ASTM G154-00
(Practice)Standard Practice for Operating Fluorescent Light Apparatus for UV Exposure of Nonmetallic Materials
Standard Practice for Operating Fluorescent Light Apparatus for UV Exposure of Nonmetallic Materials
SCOPE
1.1 This practice covers the basic principles and operating procedures for using fluorescent UV light, and water apparatus intended to reproduce the weathering effects that occur when materials are exposed to sunlight (either direct or through window glass) and moisture as rain or dew in actual usage. This practice is limited to the procedures for obtaining, measuring, and controlling conditions of exposure. A number of exposure procedures are listed in an appendix; however, this practice does not specify the exposure conditions best suited for the material to be tested.
Note 1—Practice G151 describes performance criteria for all exposure devices that use laboratory light sources. This practice replaces Practice G53, which describes very specific designs for devices used for fluorescent UV exposures. The apparatus described in Practice G53 is covered by this practice.

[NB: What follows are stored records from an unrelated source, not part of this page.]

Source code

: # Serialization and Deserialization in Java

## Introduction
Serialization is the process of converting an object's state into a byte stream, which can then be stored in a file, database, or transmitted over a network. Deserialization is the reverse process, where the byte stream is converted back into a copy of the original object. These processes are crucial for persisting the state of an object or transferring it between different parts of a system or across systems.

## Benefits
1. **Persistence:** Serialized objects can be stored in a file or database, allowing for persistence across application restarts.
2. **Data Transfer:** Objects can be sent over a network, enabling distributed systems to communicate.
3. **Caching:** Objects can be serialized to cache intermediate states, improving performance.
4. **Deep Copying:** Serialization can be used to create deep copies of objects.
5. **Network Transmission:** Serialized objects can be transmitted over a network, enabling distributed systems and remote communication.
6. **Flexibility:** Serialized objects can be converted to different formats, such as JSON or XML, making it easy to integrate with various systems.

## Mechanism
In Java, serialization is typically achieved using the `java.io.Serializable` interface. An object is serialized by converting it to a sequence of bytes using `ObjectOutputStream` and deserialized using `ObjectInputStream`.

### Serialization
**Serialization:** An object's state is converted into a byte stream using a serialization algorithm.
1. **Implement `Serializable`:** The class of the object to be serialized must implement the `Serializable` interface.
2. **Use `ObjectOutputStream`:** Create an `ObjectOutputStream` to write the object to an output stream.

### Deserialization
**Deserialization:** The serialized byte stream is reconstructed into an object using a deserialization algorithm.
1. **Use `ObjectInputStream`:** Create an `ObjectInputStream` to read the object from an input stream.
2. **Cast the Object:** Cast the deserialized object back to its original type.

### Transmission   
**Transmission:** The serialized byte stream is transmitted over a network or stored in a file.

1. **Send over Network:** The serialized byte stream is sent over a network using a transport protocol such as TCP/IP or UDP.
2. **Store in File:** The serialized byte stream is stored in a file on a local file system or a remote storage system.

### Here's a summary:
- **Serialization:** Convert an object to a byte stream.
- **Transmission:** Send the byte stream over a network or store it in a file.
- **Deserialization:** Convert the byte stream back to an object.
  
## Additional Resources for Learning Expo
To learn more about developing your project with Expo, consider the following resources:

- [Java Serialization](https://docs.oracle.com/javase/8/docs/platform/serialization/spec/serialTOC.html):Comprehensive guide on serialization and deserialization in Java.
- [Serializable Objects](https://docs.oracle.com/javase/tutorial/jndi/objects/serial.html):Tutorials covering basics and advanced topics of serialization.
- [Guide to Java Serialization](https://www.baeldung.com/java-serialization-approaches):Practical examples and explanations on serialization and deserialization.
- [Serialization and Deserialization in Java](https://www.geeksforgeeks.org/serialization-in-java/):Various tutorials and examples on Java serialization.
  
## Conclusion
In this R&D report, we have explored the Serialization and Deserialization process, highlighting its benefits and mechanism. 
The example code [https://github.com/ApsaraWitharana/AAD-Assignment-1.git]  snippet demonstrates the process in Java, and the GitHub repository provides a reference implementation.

1.2 Test specimens are exposed to fluorescent UV light under controlled environmental conditions. Different types of fluorescent UV light sources are described.
1.3 Specimen preparation and evaluation of the results are covered in ASTM methods or specifications for specific materials. General guidance is given in Practice G151 and ISO 4892-1. More specific information about methods for determining the change in properties after exposure and reporting these results is described in ISO 4582.
1.4 The values stated in SI units are to be regarded as the standard.
1.5 This standard does not purport to address all of the safety concerns, if any, associated with its use. It is the responsibility of the user of this standard to establish appropriate safety and health practices and determine the applicability of regulatory limitations prior to use.
1.6 This standard is technically similar to ISO 4892-3 and ISO DIS 11507.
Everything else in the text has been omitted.